Task:
What lines below hold the string "modification"? Copy them all.

Extracted entries:
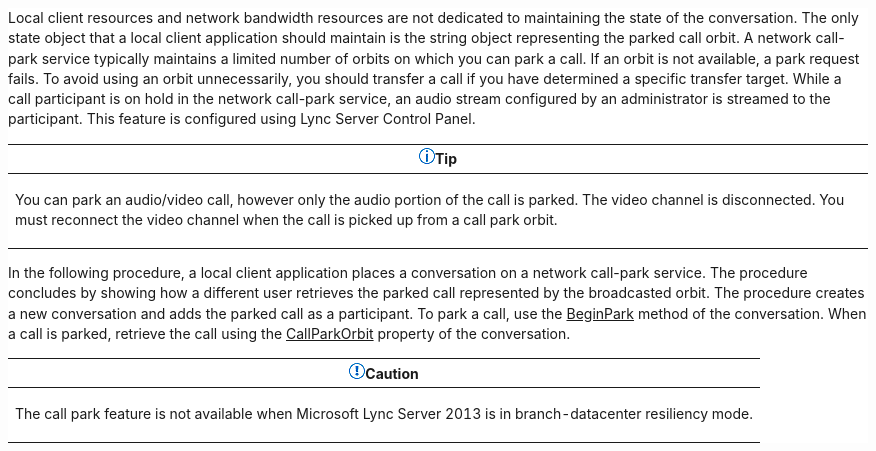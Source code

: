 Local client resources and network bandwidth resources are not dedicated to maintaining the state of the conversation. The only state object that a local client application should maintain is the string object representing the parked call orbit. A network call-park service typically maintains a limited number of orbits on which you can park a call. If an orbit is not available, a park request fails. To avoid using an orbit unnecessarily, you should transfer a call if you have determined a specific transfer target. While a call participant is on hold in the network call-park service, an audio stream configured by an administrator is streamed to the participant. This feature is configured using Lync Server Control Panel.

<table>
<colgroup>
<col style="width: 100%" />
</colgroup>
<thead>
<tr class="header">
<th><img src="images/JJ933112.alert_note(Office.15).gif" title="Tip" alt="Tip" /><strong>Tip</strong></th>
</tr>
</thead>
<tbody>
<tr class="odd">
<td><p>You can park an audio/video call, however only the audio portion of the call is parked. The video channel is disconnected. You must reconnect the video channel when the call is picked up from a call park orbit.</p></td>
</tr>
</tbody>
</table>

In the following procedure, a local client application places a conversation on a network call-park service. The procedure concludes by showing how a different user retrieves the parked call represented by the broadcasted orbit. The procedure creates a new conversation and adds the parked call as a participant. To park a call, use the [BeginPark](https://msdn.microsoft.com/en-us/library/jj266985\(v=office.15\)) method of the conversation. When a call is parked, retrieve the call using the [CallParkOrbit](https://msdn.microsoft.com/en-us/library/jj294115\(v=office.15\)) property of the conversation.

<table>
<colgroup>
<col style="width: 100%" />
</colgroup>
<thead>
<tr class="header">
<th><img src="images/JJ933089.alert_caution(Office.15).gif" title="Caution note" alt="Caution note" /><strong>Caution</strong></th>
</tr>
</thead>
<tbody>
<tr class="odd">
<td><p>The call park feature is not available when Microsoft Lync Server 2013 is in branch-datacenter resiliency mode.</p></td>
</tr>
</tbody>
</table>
...
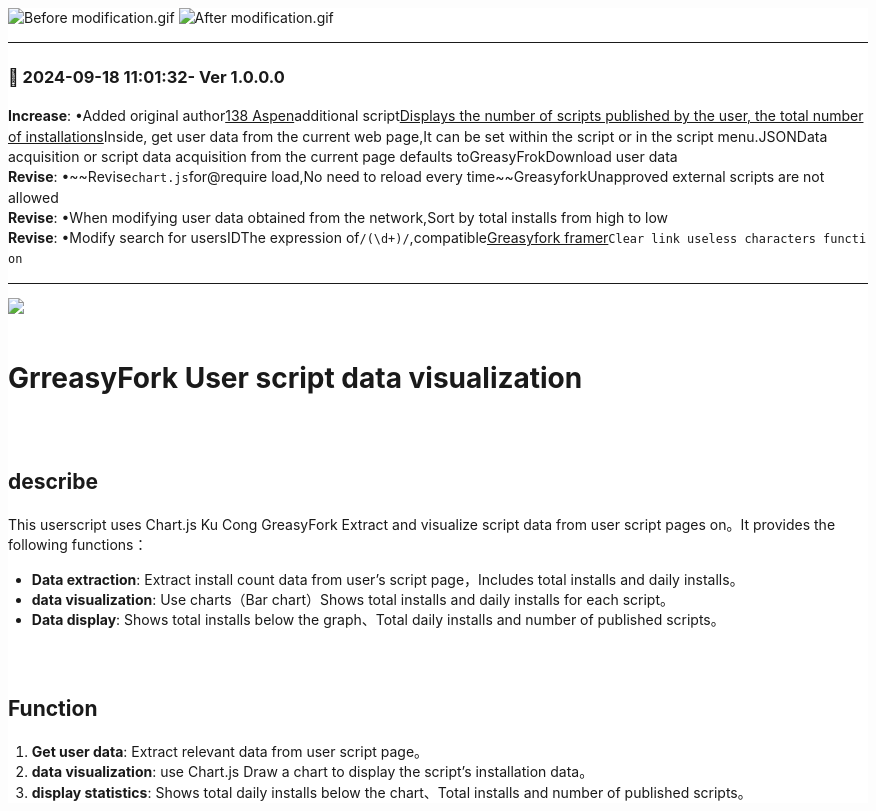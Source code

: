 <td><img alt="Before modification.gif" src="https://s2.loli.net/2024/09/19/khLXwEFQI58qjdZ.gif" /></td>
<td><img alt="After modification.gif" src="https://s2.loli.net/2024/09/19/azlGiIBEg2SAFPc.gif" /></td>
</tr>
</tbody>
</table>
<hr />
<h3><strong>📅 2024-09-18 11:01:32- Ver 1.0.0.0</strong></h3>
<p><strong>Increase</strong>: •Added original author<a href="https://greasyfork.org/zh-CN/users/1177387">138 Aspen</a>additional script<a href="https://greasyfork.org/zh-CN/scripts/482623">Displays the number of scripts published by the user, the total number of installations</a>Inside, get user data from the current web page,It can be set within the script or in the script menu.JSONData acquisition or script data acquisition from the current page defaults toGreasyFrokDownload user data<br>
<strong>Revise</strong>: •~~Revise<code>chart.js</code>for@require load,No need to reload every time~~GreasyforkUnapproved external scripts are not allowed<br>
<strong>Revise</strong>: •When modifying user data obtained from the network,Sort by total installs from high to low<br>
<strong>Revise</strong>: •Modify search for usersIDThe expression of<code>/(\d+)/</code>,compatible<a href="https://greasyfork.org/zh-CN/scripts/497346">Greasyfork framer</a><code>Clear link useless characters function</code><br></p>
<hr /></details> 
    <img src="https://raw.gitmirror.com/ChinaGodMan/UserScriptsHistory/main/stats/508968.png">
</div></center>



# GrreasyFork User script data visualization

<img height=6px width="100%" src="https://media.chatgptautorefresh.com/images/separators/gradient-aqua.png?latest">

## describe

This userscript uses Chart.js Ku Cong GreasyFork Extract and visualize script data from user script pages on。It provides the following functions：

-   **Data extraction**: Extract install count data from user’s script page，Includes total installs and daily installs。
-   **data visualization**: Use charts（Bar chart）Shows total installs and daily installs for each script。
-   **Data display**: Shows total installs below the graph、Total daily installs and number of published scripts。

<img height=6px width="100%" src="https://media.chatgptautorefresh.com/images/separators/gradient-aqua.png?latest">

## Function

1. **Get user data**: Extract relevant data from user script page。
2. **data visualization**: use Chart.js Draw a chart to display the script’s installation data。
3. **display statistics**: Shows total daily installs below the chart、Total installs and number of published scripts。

Written solution:
: <td><img alt="Before modification.gif" src="https://s2.loli.net/2024/09/19/khLXwEFQI58qjdZ.gif" /></td>
<td><img alt="After modification.gif" src="https://s2.loli.net/2024/09/19/azlGiIBEg2SAFPc.gif" /></td>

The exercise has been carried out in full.